Right now, libvirt only needs the name of the backing file and type. How
often has the qcow2 file format changed in such a way that that
particular information has been incompatibly moved around, so that
clients have to learn a new file format in order to parse the
information in its new location? The set of information that libvirt
needs out of a qcow2 image is relatively small and stable, compared to
any other changes being made in the rest of the file format, and the
libvirt folks are more than welcome to help review any qcow2 format
changes for stability impacts.
QED, QCOW3
either way, libvirt should be able to boot a guest with an upgraded
QEMU, even if it doesn't support all the features.
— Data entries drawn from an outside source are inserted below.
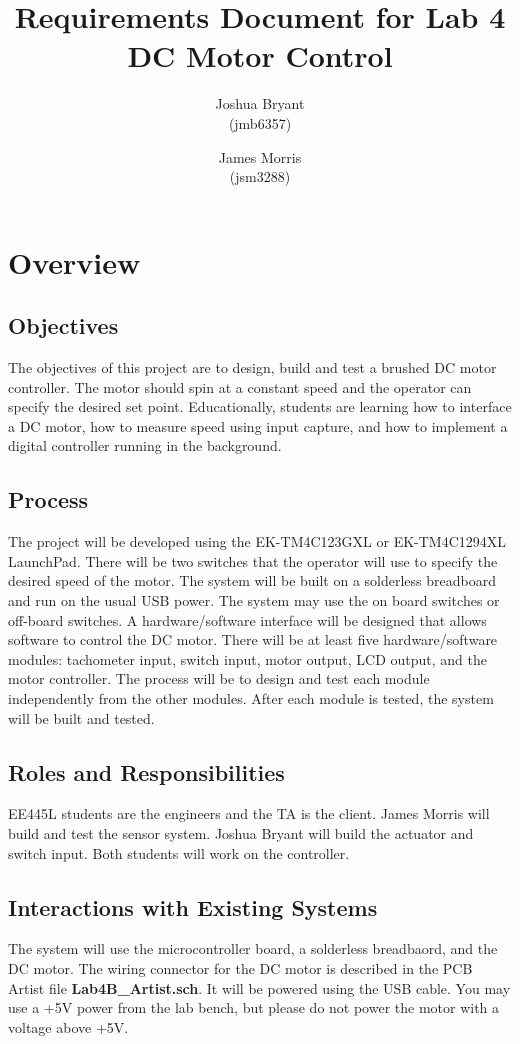 \documentclass{article}
\begin{document}
\title{Requirements Document for Lab 4 DC Motor Control}
\author{Joshua Bryant \\(jmb6357) \and James Morris \\(jsm3288)}

\maketitle

\section{Overview}

	\subsection{Objectives}
		The objectives of this project are to design, build and test a brushed DC motor controller. The motor should spin at a constant speed and the operator can specify the desired set point. Educationally, students are learning how to interface a DC motor, how to measure speed using input capture, and how to implement a digital controller running in the background.
	\subsection{Process}
		The project will be developed using the EK-TM4C123GXL or EK-TM4C1294XL LaunchPad. There will be two switches that the operator will use to specify  the desired speed of the motor. The system will be built on a solderless breadboard and run on the usual USB power. The system may use the on board switches or off-board switches. A hardware/software interface will be designed that allows software to control the DC motor. There will be at least five hardware/software modules: tachometer input, switch input, motor output, LCD output, and the motor controller. The process will be to design and test each module independently from the other modules. After each module is tested, the system will be built and tested.
	\subsection{Roles and Responsibilities}
		EE445L students are the engineers and the TA is the client. James Morris will build and test the sensor system. Joshua Bryant will build the actuator and switch input. Both students will work on the controller.
	\subsection{Interactions with Existing Systems}
		The system will use the microcontroller board, a solderless breadbaord, and the DC motor. The wiring connector for the DC motor is described in the PCB Artist file \textbf{Lab4B\_Artist.sch}. It will be powered using the USB cable. You may use a +5V power from the lab bench, but please do not power the motor with a voltage above +5V. 
\end{document}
In this case you are
going to provide a hard requirement on libvirt being upgraded in sync.
Furthermore, you are forgetting that libvirt already ends up
upgrading
to pick up new qemu features all the time, not just for qcow2 layout
changes. If you are okay with the feature set supported by an older
qemu, then you are also okay using an older libvirt that targets just
that feature set - you only have to upgrade libvirt when talking to a
newer qemu that requires the use of a newer feature set. Older libvirt
can generally talk to newer qemu if qemu made backwards-compatible changes.
There is a difference between upgrading to pick up additional features
and forced upgrade.
It is not just a question of libvirt possibly reviewing a file format,
it is also having two codebases that needs to be implemented and maintained.